Операционная медсестра подставила эмалированную плошку, и Барашков небрежно стряхнул в неё красный шарик.
— А чего оно такое... скрипучее? — поинтересовался ассистент.
Барашков хмыкнул: «Кто его знает! Небось кальций... Разрежем — увидим. Только не сейчас, после операции. Вдруг там какой инфекционный очажок? Не охота бабуле брюхо бактериями обсеменять».
Адъюнкт, насколько позволял боковой разрез, осмотрел брюшную полость, но ничего подозрительного больше не нашёл. Пора ушиваться. Операцию закончили быстро. Больную переложили со стола на каталку и повезли в послеоперационное отделение.
Теперь надо всё описать в истории болезни, а чтобы описание было полным, неплохо бы изучить находку. Барашков принёс в ординаторскую баночку с консервантом и плошку. Уселся поудобней за стол и попытался рассечь непонятное образование ровно пополам. Опухоль со скрежетом выскользнула из-под лезвия в сторону. Старлей удивлённо взглянул на скальпель. Остро отточенная кромка затупилась, чуть погнувшись в виде небольшой зазубрины. Тогда адъюнкт взял комочек двумя пальцами и легонько сдавил. Из него прыснула капелька гноя, а следом со звоном выпрыгнул небольшой объект правильной конической формы. Ничего не понимающий доктор погонял эту круглую пирамидку по плошке скальпелем. Та звенела, словно стекляшка. Тогда Барашков плеснул туда чуть консерванта. Раствор смыл кровь, и перед взглядом изумлённого доктора предстал красивый кристалл, прозрачный, но с выраженным голубоватым оттенком, при этом играющий на гранях всеми цветами радуги. Что это? Драгоценный камень? Да нет — крупноват для камня. Если только какой малоценный... Скорее всего, бижутерия, гранённая под бриллиант стекляшка.

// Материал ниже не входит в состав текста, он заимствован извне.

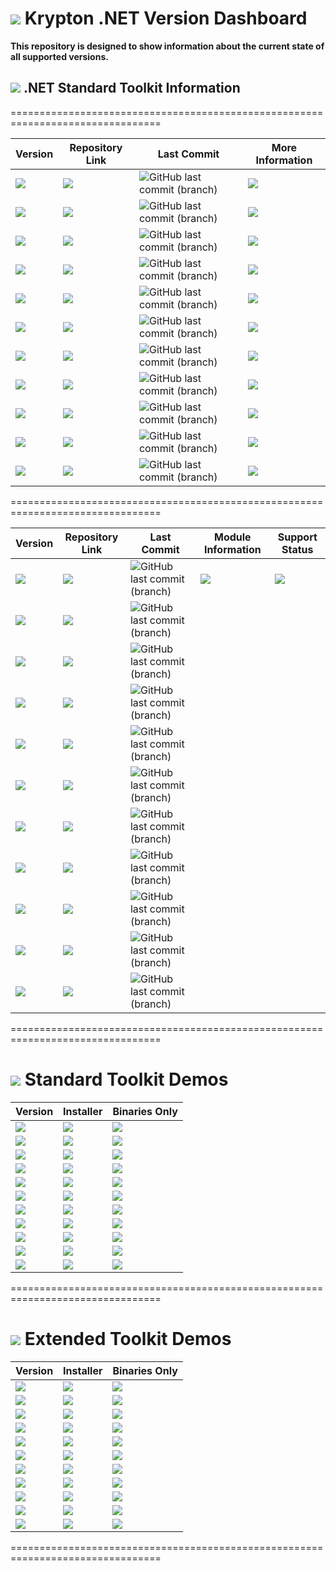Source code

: # <img src="https://github.com/Wagnerp/Krypton-NET-Version-Dashboard/blob/master/Assets/Icons/PNG/KR%2064%20%20x%2064%20Purple.png" /> Krypton .NET Version Dashboard

**This repository is designed to show information about the current state of all supported versions.**

## <img src="https://github.com/Wagnerp/Krypton-NET-Version-Dashboard/blob/master/Assets/Icons/PNG/Square%20Design%2064%20x%2064%20New%20Green.png" /> .NET Standard Toolkit Information

================================================================================

| Version | Repository Link | Last Commit | More Information |
|---|---|---|---|
| <img src="https://img.shields.io/badge/Version-5.400-ff69b4.svg" /> |  <a href="https://github.com/Wagnerp/Krypton-NET-5.400"><img src="https://img.shields.io/badge/GitHub-Go%20to%20Repository-blueviolet.svg" /></a> | ![GitHub last commit (branch)](https://img.shields.io/github/last-commit/Wagnerp/Krypton-NET-5.400/master.svg) | <a href="https://github.com/Wagnerp/Krypton-NET-Version-Dashboard/blob/master/Documents/Modules/Standard/Krypton-Toolkit-Suite-Standard-5400-Modules.md"><img src="https://img.shields.io/badge/More-Information-informational" /></a> |
| <img src="https://img.shields.io/badge/Version-5.450-ff69b4.svg" /> | <a href="https://github.com/Wagnerp/Krypton-NET-5.450"><img src="https://img.shields.io/badge/GitHub-Go%20to%20Repository-blueviolet.svg" /></a> | ![GitHub last commit (branch)](https://img.shields.io/github/last-commit/Wagnerp/Krypton-NET-5.450/master.svg) | <a href="https://github.com/Wagnerp/Krypton-NET-Version-Dashboard/blob/master/Documents/Modules/Standard/Krypton-Toolkit-Suite-Standard-5450-Modules.md"><img src="https://img.shields.io/badge/More-Information-informational" /></a> |
| <img src="https://img.shields.io/badge/Version-5.451-ff69b4.svg" /> | <a href="https://github.com/Wagnerp/Krypton-NET-5.451"><img src="https://img.shields.io/badge/GitHub-Go%20to%20Repository-blueviolet.svg" /></a> | ![GitHub last commit (branch)](https://img.shields.io/github/last-commit/Wagnerp/Krypton-NET-5.451/master.svg) | <a href="https://github.com/Wagnerp/Krypton-NET-Version-Dashboard/blob/master/Documents/Modules/Standard/Krypton-Toolkit-Suite-Standard-5451-Modules.md"><img src="https://img.shields.io/badge/More-Information-informational" /></a> |
| <img src="https://img.shields.io/badge/Version-5.452-ff69b4.svg" /> | <a href="https://github.com/Wagnerp/Krypton-NET-5.452"><img src="https://img.shields.io/badge/GitHub-Go%20to%20Repository-blueviolet.svg" /></a> | ![GitHub last commit (branch)](https://img.shields.io/github/last-commit/Wagnerp/Krypton-NET-5.452/master.svg) | <a href="https://github.com/Wagnerp/Krypton-NET-Version-Dashboard/blob/master/Documents/Modules/Standard/Krypton-Toolkit-Suite-Standard-5452-Modules.md"><img src="https://img.shields.io/badge/More-Information-informational" /></a> |
| <img src="https://img.shields.io/badge/Version-5.460-ff69b4.svg" /> | <a href="https://github.com/Wagnerp/Krypton-NET-5.460"><img src="https://img.shields.io/badge/GitHub-Go%20to%20Repository-blueviolet.svg" /></a> | ![GitHub last commit (branch)](https://img.shields.io/github/last-commit/Wagnerp/Krypton-NET-5.460/master.svg) | <a href="https://github.com/Wagnerp/Krypton-NET-Version-Dashboard/blob/master/Documents/Modules/Standard/Krypton-Toolkit-Suite-Standard-5460-Modules.md"><img src="https://img.shields.io/badge/More-Information-informational" /></a> |
| <img src="https://img.shields.io/badge/Version-5.461-ff69b4.svg" /> | <a href="https://github.com/Wagnerp/Krypton-NET-5.461"><img src="https://img.shields.io/badge/GitHub-Go%20to%20Repository-blueviolet.svg" /></a> | ![GitHub last commit (branch)](https://img.shields.io/github/last-commit/Wagnerp/Krypton-NET-5.461/master.svg) | <a href="https://github.com/Wagnerp/Krypton-NET-Version-Dashboard/blob/master/Documents/Modules/Standard/Krypton-Toolkit-Suite-Standard-5461-Modules.md"><img src="https://img.shields.io/badge/More-Information-informational" /></a> |
| <img src="https://img.shields.io/badge/Version-5.462-ff69b4.svg" /> | <a href="https://github.com/Wagnerp/Krypton-NET-5.462"><img src="https://img.shields.io/badge/GitHub-Go%20to%20Repository-blueviolet.svg" /></a> | ![GitHub last commit (branch)](https://img.shields.io/github/last-commit/Wagnerp/Krypton-NET-5.462/master.svg) | <a href="https://github.com/Wagnerp/Krypton-NET-Version-Dashboard/blob/master/Documents/Modules/Standard/Krypton-Toolkit-Suite-Standard-5462-Modules.md"><img src="https://img.shields.io/badge/More-Information-informational" /></a> |
| <img src="https://img.shields.io/badge/Version-5.470-ff69b4.svg" /> | <a href="https://github.com/Wagnerp/Krypton-NET-5.470"><img src="https://img.shields.io/badge/GitHub-Go%20to%20Repository-blueviolet.svg" /></a> | ![GitHub last commit (branch)](https://img.shields.io/github/last-commit/Wagnerp/Krypton-NET-5.470/master.svg) | <a href="https://github.com/Wagnerp/Krypton-NET-Version-Dashboard/blob/master/Documents/Modules/Standard/Krypton-Toolkit-Suite-Standard-5470-Modules.md"><img src="https://img.shields.io/badge/More-Information-informational" /></a> |
| <img src="https://img.shields.io/badge/Version-5.471-ff69b4.svg" /> | <a href="https://github.com/Wagnerp/Krypton-NET-5.471"><img src="https://img.shields.io/badge/GitHub-Go%20to%20Repository-blueviolet.svg" /></a> | ![GitHub last commit (branch)](https://img.shields.io/github/last-commit/Wagnerp/Krypton-NET-5.471/master.svg) | <a href="https://github.com/Wagnerp/Krypton-NET-Version-Dashboard/blob/master/Documents/Modules/Standard/Krypton-Toolkit-Suite-Standard-5471-Modules.md"><img src="https://img.shields.io/badge/More-Information-informational" /></a> |
| <img src="https://img.shields.io/badge/Version-5.472-ff69b4.svg" /> |  <a href="https://github.com/Wagnerp/Krypton-NET-5.472"><img src="https://img.shields.io/badge/GitHub-Go%20to%20Repository-blueviolet.svg" /></a> | ![GitHub last commit (branch)](https://img.shields.io/github/last-commit/Wagnerp/Krypton-NET-5.472/master.svg) | <a href="https://github.com/Wagnerp/Krypton-NET-Version-Dashboard/blob/master/Documents/Modules/Standard/Krypton-Toolkit-Suite-Standard-5472-Modules.md"><img src="https://img.shields.io/badge/More-Information-informational" /></a> |
| <img src="https://img.shields.io/badge/Version-5.480-ff69b4.svg" /> | <a href="https://github.com/Wagnerp/Krypton-NET-5.480"><img src="https://img.shields.io/badge/GitHub-Go%20to%20Repository-blueviolet.svg" /></a> | ![GitHub last commit (branch)](https://img.shields.io/github/last-commit/Wagnerp/Krypton-NET-5.480/master.svg) | <a href="https://github.com/Wagnerp/Krypton-NET-Version-Dashboard/blob/master/Documents/Modules/Standard/Krypton-Toolkit-Suite-Standard-5480-Modules.md"><img src="https://img.shields.io/badge/More-Information-informational" /></a> |

================================================================================

| Version | Repository Link | Last Commit | Module Information | Support Status |
|---|---|---|---|---|
| <img src="https://img.shields.io/badge/Version-5.400-ff69b4.svg" /> |  <a href="https://github.com/Wagnerp/Krypton-Toolkit-Suite-Extended-NET-5.400"><img src="https://img.shields.io/badge/GitHub-Go%20to%20Repository-blueviolet.svg" /></a> | ![GitHub last commit (branch)](https://img.shields.io/github/last-commit/Wagnerp/Krypton-Toolkit-Suite-Extended-NET-5.400/master.svg) | <a href="https://github.com/Wagnerp/Krypton-NET-Version-Dashboard/blob/master/Documents/Modules/Extended/Krypton-Toolkit-Suite-Extended-5400-Modules.md"><img src="https://img.shields.io/badge/Module-Information-informational" /></a> | <img src="https://img.shields.io/badge/Status-Unsupported-red" />
| <img src="https://img.shields.io/badge/Version-5.450-ff69b4.svg" /> |  <a href="https://github.com/Wagnerp/Krypton-Toolkit-Suite-Extended-NET-5.450"><img src="https://img.shields.io/badge/GitHub-Go%20to%20Repository-blueviolet.svg" /></a> | ![GitHub last commit (branch)](https://img.shields.io/github/last-commit/Wagnerp/Krypton-Toolkit-Suite-Extended-NET-5.450/master.svg) |
| <img src="https://img.shields.io/badge/Version-5.451-ff69b4.svg" /> |  <a href="https://github.com/Wagnerp/Krypton-Toolkit-Suite-Extended-NET-5.451"><img src="https://img.shields.io/badge/GitHub-Go%20to%20Repository-blueviolet.svg" /></a> | ![GitHub last commit (branch)](https://img.shields.io/github/last-commit/Wagnerp/Krypton-Toolkit-Suite-Extended-NET-5.451/master.svg) |
| <img src="https://img.shields.io/badge/Version-5.452-ff69b4.svg" /> |  <a href="https://github.com/Wagnerp/Krypton-Toolkit-Suite-Extended-NET-5.452"><img src="https://img.shields.io/badge/GitHub-Go%20to%20Repository-blueviolet.svg" /></a> | ![GitHub last commit (branch)](https://img.shields.io/github/last-commit/Wagnerp/Krypton-Toolkit-Suite-Extended-NET-5.452/master.svg) | 
| <img src="https://img.shields.io/badge/Version-5.460-ff69b4.svg" /> |  <a href="https://github.com/Wagnerp/Krypton-Toolkit-Suite-Extended-NET-5.460"><img src="https://img.shields.io/badge/GitHub-Go%20to%20Repository-blueviolet.svg" /></a> | ![GitHub last commit (branch)](https://img.shields.io/github/last-commit/Wagnerp/Krypton-Toolkit-Suite-Extended-NET-5.460/master.svg) |
| <img src="https://img.shields.io/badge/Version-5.461-ff69b4.svg" /> |  <a href="https://github.com/Wagnerp/Krypton-Toolkit-Suite-Extended-NET-5.461"><img src="https://img.shields.io/badge/GitHub-Go%20to%20Repository-blueviolet.svg" /></a> | ![GitHub last commit (branch)](https://img.shields.io/github/last-commit/Wagnerp/Krypton-Toolkit-Suite-Extended-NET-5.461/master.svg) |
| <img src="https://img.shields.io/badge/Version-5.462-ff69b4.svg" /> |  <a href="https://github.com/Wagnerp/Krypton-Toolkit-Suite-Extended-NET-5.462"><img src="https://img.shields.io/badge/GitHub-Go%20to%20Repository-blueviolet.svg" /></a> | ![GitHub last commit (branch)](https://img.shields.io/github/last-commit/Wagnerp/Krypton-Toolkit-Suite-Extended-NET-5.462/master.svg) |
| <img src="https://img.shields.io/badge/Version-5.470-ff69b4.svg" /> |  <a href="https://github.com/Wagnerp/Krypton-Toolkit-Suite-Extended-NET-5.470"><img src="https://img.shields.io/badge/GitHub-Go%20to%20Repository-blueviolet.svg" /></a> | ![GitHub last commit (branch)](https://img.shields.io/github/last-commit/Wagnerp/Krypton-Toolkit-Suite-Extended-NET-5.470/master.svg) |
| <img src="https://img.shields.io/badge/Version-5.471-ff69b4.svg" /> |  <a href="https://github.com/Wagnerp/Krypton-Toolkit-Suite-Extended-NET-5.471"><img src="https://img.shields.io/badge/GitHub-Go%20to%20Repository-blueviolet.svg" /></a> | ![GitHub last commit (branch)](https://img.shields.io/github/last-commit/Wagnerp/Krypton-Toolkit-Suite-Extended-NET-5.471/master.svg) |
| <img src="https://img.shields.io/badge/Version-5.472-ff69b4.svg" /> |  <a href="https://github.com/Wagnerp/Krypton-Toolkit-Suite-Extended-NET-5.472"><img src="https://img.shields.io/badge/GitHub-Go%20to%20Repository-blueviolet.svg" /></a> | ![GitHub last commit (branch)](https://img.shields.io/github/last-commit/Wagnerp/Krypton-Toolkit-Suite-Extended-NET-5.472/master.svg) |
| <img src="https://img.shields.io/badge/Version-5.480-ff69b4.svg" /> |  <a href="https://github.com/Wagnerp/Krypton-Toolkit-Suite-Extended-NET-5.480"><img src="https://img.shields.io/badge/GitHub-Go%20to%20Repository-blueviolet.svg" /></a> | ![GitHub last commit (branch)](https://img.shields.io/github/last-commit/Wagnerp/Krypton-Toolkit-Suite-Extended-NET-5.480/master.svg) |

================================================================================

# <img src="https://github.com/Wagnerp/Krypton-NET-Version-Dashboard/blob/master/Assets/Icons/PNG/Square%20Design%2064%20x%2064%20New%20Green.png" /> Standard Toolkit Demos

| Version | Installer | Binaries Only |
|---|---|---|
| <img src="https://img.shields.io/badge/Version-5.400-ff69b4.svg" /> | <a href="https://1drv.ms/u/s!AnKzT7Em-ox5g71M0BNrMKVJFPQpVg"><img src="https://img.shields.io/badge/Download-Installer-green.svg" /></a> | <a href="https://1drv.ms/u/s!AnKzT7Em-ox5g71LYYXDHkTUHeSBtA"><img src="https://img.shields.io/badge/Download-Binaries-green.svg" /></a> |
| <img src="https://img.shields.io/badge/Version-5.450-ff69b4.svg" /> | <a href="https://1drv.ms/u/s!AnKzT7Em-ox5g71YuRbRi65WOWFe9Q"><img src="https://img.shields.io/badge/Download-Installer-green.svg" /></a> | <a href="https://1drv.ms/u/s!AnKzT7Em-ox5g71ZATQ0c4XGzsgtcA"><img src="https://img.shields.io/badge/Download-Binaries-green.svg" /></a> |
| <img src="https://img.shields.io/badge/Version-5.451-ff69b4.svg" /> | <a href="https://1drv.ms/u/s!AnKzT7Em-ox5g71atJpsjpPudnzhKQ?e=ypSEIV"><img src="https://img.shields.io/badge/Download-Installer-green.svg" /></a> | <a href="https://1drv.ms/u/s!AnKzT7Em-ox5g71bLk6MGYz1Fl9TVw?e=cDJdWZ"><img src="https://img.shields.io/badge/Download-Binaries-green.svg" /></a> |
| <img src="https://img.shields.io/badge/Version-5.452-ff69b4.svg" /> | <a href=""><img src="https://img.shields.io/badge/Download-Installer-green.svg" /></a> | <a href=""><img src="https://img.shields.io/badge/Download-Binaries-green.svg" /></a> |
| <img src="https://img.shields.io/badge/Version-5.460-ff69b4.svg" /> | <a href=""><img src="https://img.shields.io/badge/Download-Installer-green.svg" /></a> | <a href=""><img src="https://img.shields.io/badge/Download-Binaries-green.svg" /></a> |
| <img src="https://img.shields.io/badge/Version-5.461-ff69b4.svg" /> | <a href=""><img src="https://img.shields.io/badge/Download-Installer-green.svg" /></a> | <a href=""><img src="https://img.shields.io/badge/Download-Binaries-green.svg" /></a> |
| <img src="https://img.shields.io/badge/Version-5.462-ff69b4.svg" /> | <a href=""><img src="https://img.shields.io/badge/Download-Installer-green.svg" /></a> | <a href=""><img src="https://img.shields.io/badge/Download-Binaries-green.svg" /></a> |
| <img src="https://img.shields.io/badge/Version-5.470-ff69b4.svg" /> | <a href=""><img src="https://img.shields.io/badge/Download-Installer-green.svg" /></a> | <a href=""><img src="https://img.shields.io/badge/Download-Binaries-green.svg" /></a> |
| <img src="https://img.shields.io/badge/Version-5.471-ff69b4.svg" /> | <a href=""><img src="https://img.shields.io/badge/Download-Installer-green.svg" /></a> | <a href=""><img src="https://img.shields.io/badge/Download-Binaries-green.svg" /></a> |
| <img src="https://img.shields.io/badge/Version-5.472-ff69b4.svg" /> | <a href=""><img src="https://img.shields.io/badge/Download-Installer-green.svg" /></a> | <a href=""><img src="https://img.shields.io/badge/Download-Binaries-green.svg" /></a> |
| <img src="https://img.shields.io/badge/Version-5.480-ff69b4.svg" /> | <a href=""><img src="https://img.shields.io/badge/Download-Installer-green.svg" /></a> | <a href=""><img src="https://img.shields.io/badge/Download-Binaries-green.svg" /></a> |

================================================================================

# <img src="https://github.com/Wagnerp/Krypton-NET-Version-Dashboard/blob/master/Assets/Icons/PNG/KR%2064%20%20x%2064%20Orange.png" /> Extended Toolkit Demos

| Version | Installer | Binaries Only |
|---|---|---|
| <img src="https://img.shields.io/badge/Version-5.400-ff69b4.svg" /> | <a href=""><img src="https://img.shields.io/badge/Download-Installer-orange.svg" /></a> | <a href=""><img src="https://img.shields.io/badge/Download-Binaries-orange.svg" /></a> |
| <img src="https://img.shields.io/badge/Version-5.450-ff69b4.svg" /> | <a href=""><img src="https://img.shields.io/badge/Download-Installer-orange.svg" /></a> | <a href=""><img src="https://img.shields.io/badge/Download-Binaries-orange.svg" /></a> |
| <img src="https://img.shields.io/badge/Version-5.451-ff69b4.svg" /> | <a href=""><img src="https://img.shields.io/badge/Download-Installer-orange.svg" /></a> | <a href=""><img src="https://img.shields.io/badge/Download-Binaries-orange.svg" /></a> |
| <img src="https://img.shields.io/badge/Version-5.452-ff69b4.svg" /> | <a href=""><img src="https://img.shields.io/badge/Download-Installer-orange.svg" /></a> | <a href=""><img src="https://img.shields.io/badge/Download-Binaries-orange.svg" /></a> |
| <img src="https://img.shields.io/badge/Version-5.460-ff69b4.svg" /> | <a href=""><img src="https://img.shields.io/badge/Download-Installer-orange.svg" /></a> | <a href=""><img src="https://img.shields.io/badge/Download-Binaries-orange.svg" /></a> |
| <img src="https://img.shields.io/badge/Version-5.461-ff69b4.svg" /> | <a href=""><img src="https://img.shields.io/badge/Download-Installer-orange.svg" /></a> | <a href=""><img src="https://img.shields.io/badge/Download-Binaries-orange.svg" /></a> |
| <img src="https://img.shields.io/badge/Version-5.462-ff69b4.svg" /> | <a href=""><img src="https://img.shields.io/badge/Download-Installer-orange.svg" /></a> | <a href=""><img src="https://img.shields.io/badge/Download-Binaries-orange.svg" /></a> |
| <img src="https://img.shields.io/badge/Version-5.470-ff69b4.svg" /> | <a href=""><img src="https://img.shields.io/badge/Download-Installer-orange.svg" /></a> | <a href=""><img src="https://img.shields.io/badge/Download-Binaries-orange.svg" /></a> |
| <img src="https://img.shields.io/badge/Version-5.471-ff69b4.svg" /> | <a href=""><img src="https://img.shields.io/badge/Download-Installer-orange.svg" /></a> | <a href=""><img src="https://img.shields.io/badge/Download-Binaries-orange.svg" /></a> |
| <img src="https://img.shields.io/badge/Version-5.472-ff69b4.svg" /> | <a href=""><img src="https://img.shields.io/badge/Download-Installer-orange.svg" /></a> | <a href=""><img src="https://img.shields.io/badge/Download-Binaries-orange.svg" /></a> |
| <img src="https://img.shields.io/badge/Version-5.480-ff69b4.svg" /> | <a href=""><img src="https://img.shields.io/badge/Download-Installer-orange.svg" /></a> | <a href=""><img src="https://img.shields.io/badge/Download-Binaries-orange.svg" /></a> |

================================================================================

Когда рассекли пустую склерозированную массу, там ничего интересного не оказалось — типичный старый рубец, просто со свежим воспалением. Молодец Барашков, что не стал такое резать в чистой операционной. Впрочем, скальпель-то ом туда всё же тыкал!.. Надо бабушке срочно антибиотики назначить.
В общем, теперь понятна история этого инфильтрата. Когда-то бабка проглотила эту цацку. Скорее всего, случайно. Такая круглая штуковина обычно без помех проходит желудочно-кишечный тракт. Однако произошёл довольно редкий случай — в районе слепой кишки эта стекляшка стала. Возможно, роль сыграло индивидуальное анатомическое положение того места, где тонкий кишечник соединяется с толстым. Дело в том, что входит он туда сбоку, под прямым углом, и у Эммы Аароновны этот угол оказался весьма высоко. Образовался своеобразный слепой мешок, где твёрдый и тяжёлый предмет вполне может задержаться. Инородное тело давит на стенку кишечника, образуя там выемку — пролежень. Слепая кишка одной стороной прилежит к брюшной стенке, и стекляшка постепенно «вгрызлась» туда. Такие случаи известны и нередко заканчиваются плохо. У данной же больной обошлось — кишка зарубцевалась изнутри, запечатав объект в ретроцекальном пространстве. После воспалительного процесса образовалась рубцовая ткань. Но микробы всё равно попадали туда, время от времени вызывая воспаления. Это объясняло и периодические боли справа внизу живота, и образование толстой фиброзной капсулы вокруг инородного тела. Осталось только спросить, помнит ли сама больная, как она проглотила эту цацку.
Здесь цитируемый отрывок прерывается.